(Beginning of RECORDED INFORMATION)

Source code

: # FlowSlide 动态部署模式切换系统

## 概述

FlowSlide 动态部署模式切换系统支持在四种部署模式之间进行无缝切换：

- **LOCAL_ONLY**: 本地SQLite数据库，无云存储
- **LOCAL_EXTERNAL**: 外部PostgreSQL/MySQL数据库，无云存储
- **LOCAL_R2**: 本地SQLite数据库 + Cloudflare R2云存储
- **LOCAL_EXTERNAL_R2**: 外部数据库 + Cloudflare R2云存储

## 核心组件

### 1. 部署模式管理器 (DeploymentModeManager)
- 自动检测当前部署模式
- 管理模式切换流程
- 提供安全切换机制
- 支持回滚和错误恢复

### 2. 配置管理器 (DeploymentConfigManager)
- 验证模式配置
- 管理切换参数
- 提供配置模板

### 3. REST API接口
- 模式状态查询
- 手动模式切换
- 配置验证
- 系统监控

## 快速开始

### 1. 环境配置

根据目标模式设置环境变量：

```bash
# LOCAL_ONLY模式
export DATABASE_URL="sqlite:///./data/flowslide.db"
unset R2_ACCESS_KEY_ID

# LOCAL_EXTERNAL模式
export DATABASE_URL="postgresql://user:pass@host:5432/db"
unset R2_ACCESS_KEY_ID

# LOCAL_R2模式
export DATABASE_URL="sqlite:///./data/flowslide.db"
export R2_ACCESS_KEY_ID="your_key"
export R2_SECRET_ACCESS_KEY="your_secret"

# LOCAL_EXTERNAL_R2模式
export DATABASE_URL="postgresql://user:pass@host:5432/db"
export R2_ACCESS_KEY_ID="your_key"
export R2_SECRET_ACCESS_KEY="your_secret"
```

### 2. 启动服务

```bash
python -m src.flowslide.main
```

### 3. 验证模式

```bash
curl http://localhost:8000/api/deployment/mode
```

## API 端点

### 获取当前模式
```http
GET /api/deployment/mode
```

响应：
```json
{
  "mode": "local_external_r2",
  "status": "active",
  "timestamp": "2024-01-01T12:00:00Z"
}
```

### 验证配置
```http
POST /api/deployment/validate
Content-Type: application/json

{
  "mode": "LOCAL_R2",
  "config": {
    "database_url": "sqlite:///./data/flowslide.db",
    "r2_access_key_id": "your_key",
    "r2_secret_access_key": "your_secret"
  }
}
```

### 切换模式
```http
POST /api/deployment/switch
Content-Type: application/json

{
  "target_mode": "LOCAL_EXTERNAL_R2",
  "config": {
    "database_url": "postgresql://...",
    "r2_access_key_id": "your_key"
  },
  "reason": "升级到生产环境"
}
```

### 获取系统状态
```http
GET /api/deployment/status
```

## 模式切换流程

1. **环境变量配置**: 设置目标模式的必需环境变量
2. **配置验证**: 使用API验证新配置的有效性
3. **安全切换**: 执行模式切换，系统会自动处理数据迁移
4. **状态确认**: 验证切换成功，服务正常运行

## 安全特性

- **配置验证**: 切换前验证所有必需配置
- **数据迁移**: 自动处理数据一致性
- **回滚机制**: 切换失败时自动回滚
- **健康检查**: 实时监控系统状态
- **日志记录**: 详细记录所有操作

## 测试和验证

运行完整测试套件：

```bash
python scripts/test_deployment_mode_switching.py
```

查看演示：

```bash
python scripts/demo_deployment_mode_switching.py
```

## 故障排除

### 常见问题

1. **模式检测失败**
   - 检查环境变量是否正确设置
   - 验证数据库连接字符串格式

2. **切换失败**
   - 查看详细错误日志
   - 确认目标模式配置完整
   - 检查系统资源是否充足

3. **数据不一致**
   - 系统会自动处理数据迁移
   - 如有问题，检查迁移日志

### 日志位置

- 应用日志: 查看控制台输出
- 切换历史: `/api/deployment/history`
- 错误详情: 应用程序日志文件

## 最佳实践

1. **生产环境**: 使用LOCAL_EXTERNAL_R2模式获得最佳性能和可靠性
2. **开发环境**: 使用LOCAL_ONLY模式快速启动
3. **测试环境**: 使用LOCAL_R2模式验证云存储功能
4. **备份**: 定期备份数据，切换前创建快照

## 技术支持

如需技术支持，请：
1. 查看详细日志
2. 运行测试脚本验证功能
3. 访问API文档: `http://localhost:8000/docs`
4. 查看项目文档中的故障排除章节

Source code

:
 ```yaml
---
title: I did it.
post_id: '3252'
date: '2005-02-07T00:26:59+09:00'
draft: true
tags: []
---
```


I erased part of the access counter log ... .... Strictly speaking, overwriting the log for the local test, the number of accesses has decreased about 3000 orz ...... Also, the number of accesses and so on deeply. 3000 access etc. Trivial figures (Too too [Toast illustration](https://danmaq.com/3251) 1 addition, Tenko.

(End of RECORDED INFORMATION)

TASK DIRECTIONS:
Give the number of lines in the entries that contain "localhost", and add nothing.

EXPECTED ANSWER:
2